D, 2- nitro -4,6- dichloro-indole Ethyl formate and catalyst palladium carbon are added in methanol, are passed through in autoclave Hydrogen, pressure reach 0.2MPa, and reaction temperature is 40 DEG C, reaction to raw material fully reacting, filtering reacting liquid, and filtrate is concentrated to get Pure 2- amido -4,6- dichloro-indole Ethyl formate.
E, by 2- amido -4,6- dichloro-indole Ethyl formate adding into dichloromethane, triethylamine is added, is cooled to 10 DEG C, 4- chloroformyl ethyl acetate is slowly added dropwise, overnight, TLC monitors raw material fully reacting for room temperature reaction, and it is dilute to add methylene chloride Reaction solution is released, twice, anhydrous sodium sulfate is dry for washing, is spin-dried for both obtaining 2- formamido ethyl acetate -4,6- dichloro-indole formic acid Ethyl ester.
F, 2- formamido ethyl acetate -4,6- dichloro-indole Ethyl formate is added in tetrahydrofuran, then added in batches Enter potassium tert-butoxide, reaction temperature control is added ice water after less than 25 DEG C, reacting a period of time and is quenched, with the HCl tune of 2mol/L Saving reaction solution pH is 3, and filtering, vacuum drying obtains off-white powder product 7, bis- chloro-4-hydroxyl -2- carbonyl -2,5- dihydro of 9- - 1H- pyrido [3,2-b] indole -3-carboxylic acid ethyl ester.
G, add 7,9- bis- chloro-4-hydroxyl -2- carbonyl -2,5- dihydro -1H- pyrido [3,2-b] Yin in batches in HCl solution Diindyl -3- Ethyl formate is heated to 100 DEG C, and reaction overnight, is spin-dried for reaction dissolvent, then washed with ether, and it is white that vacuum drying obtains class Color solid 7,9- bis- chloro-4-hydroxyl -2- carbonyl -2,5- dihydro -1H- pyrido [3,2-b] indoles.
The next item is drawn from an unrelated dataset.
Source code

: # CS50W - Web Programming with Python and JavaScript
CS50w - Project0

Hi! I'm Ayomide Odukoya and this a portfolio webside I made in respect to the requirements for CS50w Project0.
H, in closed reaction flask, 7,9-, bis- chloro-4-hydroxyl -2- carbonyl -2,5- bis- is added portionwise into phosphorus oxychloride Hydrogen -1H- pyrido [3,2-b] indoles is slowly heated to 100 DEG C, and overnight, after TLC monitors raw material fully reacting, vacuum is revolved for reaction Dry phosphorus oxychloride obtains the ethyl acetate that 10 times of volumes are added in Red oil concentrate, and washing three times, separates organic phase, then use chlorine Change sodium solution washing, dry, rotation reaction solution obtains chloro- 2- carbonyl -2, the 5- dihydro -1H- pyrido [3,2-b] of the chloro- 4- of 7,9- bis- Indoles.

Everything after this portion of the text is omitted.